= Dermophis donaldtrumpi =

Proposed species of amphibian

Dermophis donaldtrumpi is a name proposed for a putative new species of caecilian a nearly blind serpentine amphibian to be named after Donald Trump. It was originally discovered in Panama and though the name was proposed in 2018, it has yet to be confirmed as a new species; as of 2024, the binomial name and description of the species has not been formally published. It was given its name after the Rainforest Trust held an auction for the naming rights. The company EnviroBuild won the auction and proposed naming the species in protest against Trump's environmental policies and views.

==Description==
Dermophis donaldtrumpi is about 10 cm long, and like all caecilians it has a worm-like appearance with a smooth and shiny skin rich in mucous glands. This order of amphibians are either aquatic or fossorial, with D. donaldtrumpi belonging to the latter type, living almost entirely underground. It is nearly blind, with its reduced eyes only able to detect light and dark, so it uses a pair of tentacles, unique to caecilians, near its mouth in order to find prey. The offspring feed on an extra layer of skin produced by the mother (dermatotrophy), which provide them with both nutrients and microbes necessary for a healthy microbiome.

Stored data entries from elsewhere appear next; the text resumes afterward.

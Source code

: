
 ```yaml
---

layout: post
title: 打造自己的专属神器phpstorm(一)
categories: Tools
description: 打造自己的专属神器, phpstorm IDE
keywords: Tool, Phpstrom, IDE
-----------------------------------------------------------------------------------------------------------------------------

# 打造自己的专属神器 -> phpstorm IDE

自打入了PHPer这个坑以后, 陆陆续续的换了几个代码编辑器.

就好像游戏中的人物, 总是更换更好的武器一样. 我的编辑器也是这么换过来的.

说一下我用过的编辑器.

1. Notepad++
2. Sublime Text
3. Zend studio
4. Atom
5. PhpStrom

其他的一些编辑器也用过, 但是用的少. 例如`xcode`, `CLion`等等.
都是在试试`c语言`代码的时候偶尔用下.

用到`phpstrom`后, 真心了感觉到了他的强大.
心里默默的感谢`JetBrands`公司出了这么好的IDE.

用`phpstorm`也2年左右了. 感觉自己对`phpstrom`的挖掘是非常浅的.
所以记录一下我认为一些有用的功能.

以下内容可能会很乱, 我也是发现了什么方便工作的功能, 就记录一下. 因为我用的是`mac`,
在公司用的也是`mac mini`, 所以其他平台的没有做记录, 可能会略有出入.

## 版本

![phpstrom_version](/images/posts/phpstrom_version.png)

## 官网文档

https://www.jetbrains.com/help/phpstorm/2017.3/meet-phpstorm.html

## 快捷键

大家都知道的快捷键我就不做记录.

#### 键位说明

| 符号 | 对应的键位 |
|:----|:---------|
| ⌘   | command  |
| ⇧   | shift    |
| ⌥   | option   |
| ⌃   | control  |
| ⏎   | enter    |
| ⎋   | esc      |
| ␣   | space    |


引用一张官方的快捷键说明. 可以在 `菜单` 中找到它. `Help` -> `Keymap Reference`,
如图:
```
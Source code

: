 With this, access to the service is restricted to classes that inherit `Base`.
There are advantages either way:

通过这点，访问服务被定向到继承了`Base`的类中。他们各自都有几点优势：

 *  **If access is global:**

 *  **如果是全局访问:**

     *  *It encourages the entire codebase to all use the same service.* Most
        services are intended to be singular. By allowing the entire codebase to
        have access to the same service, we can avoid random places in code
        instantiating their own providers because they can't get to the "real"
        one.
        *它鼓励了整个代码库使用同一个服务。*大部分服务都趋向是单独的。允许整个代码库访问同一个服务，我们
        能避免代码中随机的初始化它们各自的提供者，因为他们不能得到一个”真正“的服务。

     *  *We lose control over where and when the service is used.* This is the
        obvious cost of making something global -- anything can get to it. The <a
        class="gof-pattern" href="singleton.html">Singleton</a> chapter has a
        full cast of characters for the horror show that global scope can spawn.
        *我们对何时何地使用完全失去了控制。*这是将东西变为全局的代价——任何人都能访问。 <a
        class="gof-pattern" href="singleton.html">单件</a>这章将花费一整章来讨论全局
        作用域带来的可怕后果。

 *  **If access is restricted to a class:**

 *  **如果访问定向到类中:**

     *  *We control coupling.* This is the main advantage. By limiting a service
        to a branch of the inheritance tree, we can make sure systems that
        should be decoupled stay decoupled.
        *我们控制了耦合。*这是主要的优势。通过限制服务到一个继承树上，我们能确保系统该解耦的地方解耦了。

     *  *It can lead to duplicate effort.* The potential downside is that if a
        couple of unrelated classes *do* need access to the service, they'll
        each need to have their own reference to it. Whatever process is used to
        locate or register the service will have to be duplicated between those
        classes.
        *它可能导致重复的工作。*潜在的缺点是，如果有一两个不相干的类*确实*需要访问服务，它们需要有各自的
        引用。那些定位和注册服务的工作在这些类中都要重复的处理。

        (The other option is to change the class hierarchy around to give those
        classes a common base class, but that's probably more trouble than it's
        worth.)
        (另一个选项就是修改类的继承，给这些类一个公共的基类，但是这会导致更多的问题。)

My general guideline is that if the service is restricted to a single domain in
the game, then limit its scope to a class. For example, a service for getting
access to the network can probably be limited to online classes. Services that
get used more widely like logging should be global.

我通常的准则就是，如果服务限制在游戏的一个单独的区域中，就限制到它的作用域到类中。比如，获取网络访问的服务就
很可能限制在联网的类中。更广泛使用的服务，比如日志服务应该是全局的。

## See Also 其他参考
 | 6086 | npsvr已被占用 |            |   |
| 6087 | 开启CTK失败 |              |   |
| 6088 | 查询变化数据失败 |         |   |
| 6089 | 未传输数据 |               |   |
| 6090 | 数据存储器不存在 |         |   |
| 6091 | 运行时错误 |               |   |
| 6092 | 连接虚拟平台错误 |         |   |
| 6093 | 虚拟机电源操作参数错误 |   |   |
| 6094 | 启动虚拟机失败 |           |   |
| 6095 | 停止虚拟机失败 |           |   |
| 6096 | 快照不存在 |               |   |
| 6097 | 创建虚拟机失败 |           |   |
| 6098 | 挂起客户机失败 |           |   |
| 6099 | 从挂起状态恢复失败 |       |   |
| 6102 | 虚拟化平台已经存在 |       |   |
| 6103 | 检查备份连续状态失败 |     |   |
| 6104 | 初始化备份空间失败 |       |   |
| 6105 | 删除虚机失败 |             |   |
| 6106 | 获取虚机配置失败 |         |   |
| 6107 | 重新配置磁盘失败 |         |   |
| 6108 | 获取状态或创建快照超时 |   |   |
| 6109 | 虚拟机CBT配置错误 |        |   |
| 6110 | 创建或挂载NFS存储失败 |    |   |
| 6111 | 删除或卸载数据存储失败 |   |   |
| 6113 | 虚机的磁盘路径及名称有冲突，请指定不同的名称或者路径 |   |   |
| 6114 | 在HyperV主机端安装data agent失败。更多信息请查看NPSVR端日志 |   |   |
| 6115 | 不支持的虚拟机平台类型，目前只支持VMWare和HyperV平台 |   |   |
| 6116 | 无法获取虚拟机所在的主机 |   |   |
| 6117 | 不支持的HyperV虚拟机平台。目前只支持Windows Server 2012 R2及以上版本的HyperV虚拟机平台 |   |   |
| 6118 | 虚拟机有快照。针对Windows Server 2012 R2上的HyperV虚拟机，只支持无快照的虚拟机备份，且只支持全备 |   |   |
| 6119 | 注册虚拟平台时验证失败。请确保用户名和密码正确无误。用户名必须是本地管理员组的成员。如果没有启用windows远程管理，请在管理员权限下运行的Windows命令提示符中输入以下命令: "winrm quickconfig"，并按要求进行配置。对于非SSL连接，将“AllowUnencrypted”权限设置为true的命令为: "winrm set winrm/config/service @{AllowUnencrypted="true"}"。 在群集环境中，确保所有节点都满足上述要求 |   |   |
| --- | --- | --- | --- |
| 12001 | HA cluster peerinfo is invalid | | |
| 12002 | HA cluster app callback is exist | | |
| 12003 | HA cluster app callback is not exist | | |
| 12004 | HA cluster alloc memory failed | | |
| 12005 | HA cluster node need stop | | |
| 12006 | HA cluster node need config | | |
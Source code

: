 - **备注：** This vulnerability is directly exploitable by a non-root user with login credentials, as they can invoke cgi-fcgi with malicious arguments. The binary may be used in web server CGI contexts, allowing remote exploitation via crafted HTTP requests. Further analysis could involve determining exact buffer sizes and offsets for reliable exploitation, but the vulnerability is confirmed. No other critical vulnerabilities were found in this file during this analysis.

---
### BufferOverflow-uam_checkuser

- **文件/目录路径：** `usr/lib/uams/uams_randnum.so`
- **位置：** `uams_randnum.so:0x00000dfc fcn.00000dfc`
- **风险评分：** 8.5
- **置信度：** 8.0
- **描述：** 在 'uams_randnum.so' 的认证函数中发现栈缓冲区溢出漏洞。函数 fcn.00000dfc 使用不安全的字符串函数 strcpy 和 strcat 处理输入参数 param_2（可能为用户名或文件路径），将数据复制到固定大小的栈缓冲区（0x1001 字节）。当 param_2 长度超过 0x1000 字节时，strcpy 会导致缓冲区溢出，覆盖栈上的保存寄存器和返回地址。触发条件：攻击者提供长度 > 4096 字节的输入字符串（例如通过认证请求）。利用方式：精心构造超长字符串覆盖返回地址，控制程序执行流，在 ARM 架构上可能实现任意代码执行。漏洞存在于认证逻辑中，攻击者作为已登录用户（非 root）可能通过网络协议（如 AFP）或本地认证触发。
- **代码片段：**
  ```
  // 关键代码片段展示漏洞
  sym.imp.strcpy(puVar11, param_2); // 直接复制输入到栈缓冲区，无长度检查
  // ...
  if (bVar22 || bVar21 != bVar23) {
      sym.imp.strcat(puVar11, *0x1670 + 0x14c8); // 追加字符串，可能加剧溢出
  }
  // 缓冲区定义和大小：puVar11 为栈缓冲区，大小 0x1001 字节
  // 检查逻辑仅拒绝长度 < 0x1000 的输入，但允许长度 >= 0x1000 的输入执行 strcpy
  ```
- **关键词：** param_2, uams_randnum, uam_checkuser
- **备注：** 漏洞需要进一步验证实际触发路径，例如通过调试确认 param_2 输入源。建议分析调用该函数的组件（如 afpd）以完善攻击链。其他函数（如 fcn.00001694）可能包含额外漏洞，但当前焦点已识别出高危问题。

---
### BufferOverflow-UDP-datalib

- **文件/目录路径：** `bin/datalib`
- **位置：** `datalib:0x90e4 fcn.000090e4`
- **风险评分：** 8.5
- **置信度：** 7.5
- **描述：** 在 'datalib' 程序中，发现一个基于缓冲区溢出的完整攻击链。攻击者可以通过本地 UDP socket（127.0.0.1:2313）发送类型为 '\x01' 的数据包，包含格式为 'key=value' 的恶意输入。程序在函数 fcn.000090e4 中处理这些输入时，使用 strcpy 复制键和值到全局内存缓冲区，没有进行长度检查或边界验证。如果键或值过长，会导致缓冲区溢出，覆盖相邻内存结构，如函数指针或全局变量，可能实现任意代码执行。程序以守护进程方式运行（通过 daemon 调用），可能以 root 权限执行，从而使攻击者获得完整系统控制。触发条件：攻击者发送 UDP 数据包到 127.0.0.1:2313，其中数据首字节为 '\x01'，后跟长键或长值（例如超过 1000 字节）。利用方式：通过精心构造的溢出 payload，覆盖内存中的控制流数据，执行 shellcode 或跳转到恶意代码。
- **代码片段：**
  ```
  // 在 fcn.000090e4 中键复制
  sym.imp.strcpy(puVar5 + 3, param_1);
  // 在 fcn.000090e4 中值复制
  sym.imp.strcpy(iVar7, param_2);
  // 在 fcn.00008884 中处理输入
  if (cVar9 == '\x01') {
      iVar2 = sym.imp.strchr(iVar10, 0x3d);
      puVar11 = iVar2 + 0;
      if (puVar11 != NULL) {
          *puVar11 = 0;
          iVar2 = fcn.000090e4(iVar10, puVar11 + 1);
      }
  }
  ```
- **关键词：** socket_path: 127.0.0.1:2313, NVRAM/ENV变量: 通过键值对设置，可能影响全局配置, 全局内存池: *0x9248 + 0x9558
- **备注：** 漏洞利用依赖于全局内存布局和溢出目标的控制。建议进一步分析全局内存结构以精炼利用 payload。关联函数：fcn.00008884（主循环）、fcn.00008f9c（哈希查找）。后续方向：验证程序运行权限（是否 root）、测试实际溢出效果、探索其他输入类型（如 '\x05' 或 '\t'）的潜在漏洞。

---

According to the Rainforest Trust, amphibians such as D. donaldtrumpi are vulnerable to extinction due to being exceptionally sensitive to the results of global warming.

==Naming==
In December 2018, the Rainforest Trust completed an auction of naming rights for twelve newly discovered species of South American plants and animals, the money going towards the conservation of the species' habitats. The sustainable building materials company EnviroBuild paid $25,000 for the right to name the new amphibian.

Aidan Bell, owner of EnviroBuild, stated that he named the species after Trump to raise awareness of Trump's policies on climate change and the danger that he sees those policies pose to the survival of many species. Referring to the creature's "rudimentary eyes which can only detect light or dark", Bell said that "Capable of seeing the world only in black and white, Donald Trump has claimed that climate change is a hoax by the Chinese." Daily Mirror also linked the creature's limited sight as "a feature that inspired it[s] name." According to The Washington Post, "The naming choice highlights the president's dismal approval ratings worldwide and is clearly designed to belittle him."

Bell also related the caecilian's instincts when nurturing young to what he claims as Trump's nepotism: "The Dermophis genus grows an extra layer of skin which their young use their teeth to peel off and eat, a behaviour known as dermatrophy.[sic] As a method of ensuring [his] children survive in life Donald Trump prefers granting them high roles in the Oval Office." Dermatotrophy, a form of parental care in which the young feed on the skin of its mother, has been scientifically observed in other species of caecilians, such as Boulengerula taitana.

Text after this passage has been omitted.